* Instructions to follow: For each line of the listing that includes the word "breaking", show the whole line.

Input data START

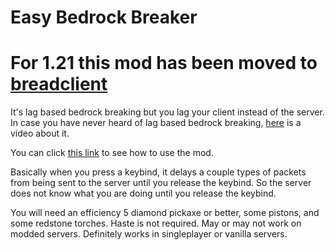 # Easy Bedrock Breaker

# For 1.21 this mod has been moved to [breadclient](https://github.com/garlic-bred/breadclient)

It's lag based bedrock breaking but you lag your client instead of the server.
In case you have never heard of lag based bedrock breaking, [here](https://youtu.be/FL0VHAQLPJs) is a video about it.

You can click [this link](https://youtu.be/SLL8uwEe5fc) to see how to use the mod.

Basically when you press a keybind, it delays a couple types of packets from being sent to the server until you release the keybind. So the server does not know what you are doing until you release the keybind.

You will need an efficiency 5 diamond pickaxe or better, some pistons, and some redstone torches. Haste is not required.
May or may not work on modded servers. Definitely works in singleplayer or vanilla servers.
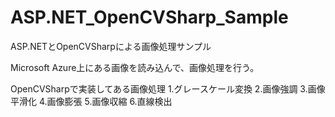 # ASP.NET_OpenCVSharp_Sample
ASP.NETとOpenCVSharpによる画像処理サンプル

Microsoft Azure上にある画像を読み込んで、画像処理を行う。

OpenCVSharpで実装してある画像処理
1.グレースケール変換
2.画像強調
3.画像平滑化
4.画像膨張
5.画像収縮
6.直線検出
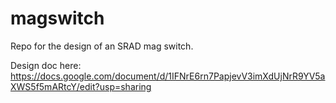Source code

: # magswitch
Repo for the design of an SRAD mag switch.

Design doc here: https://docs.google.com/document/d/1IFNrE6rn7PapjevV3imXdUjNrR9YV5aXWS5f5mARtcY/edit?usp=sharing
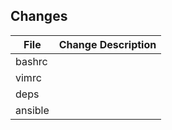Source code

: ## Changes

| File          | Change Description        |
| ------------- | ------------------------- |
| bashrc        |                           |
| vimrc         |                           |
| deps          |                           |
| ansible       |                           |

Input data END

* Response to the task:
It's lag based bedrock breaking but you lag your client instead of the server.
In case you have never heard of lag based bedrock breaking, [here](https://youtu.be/FL0VHAQLPJs) is a video about it.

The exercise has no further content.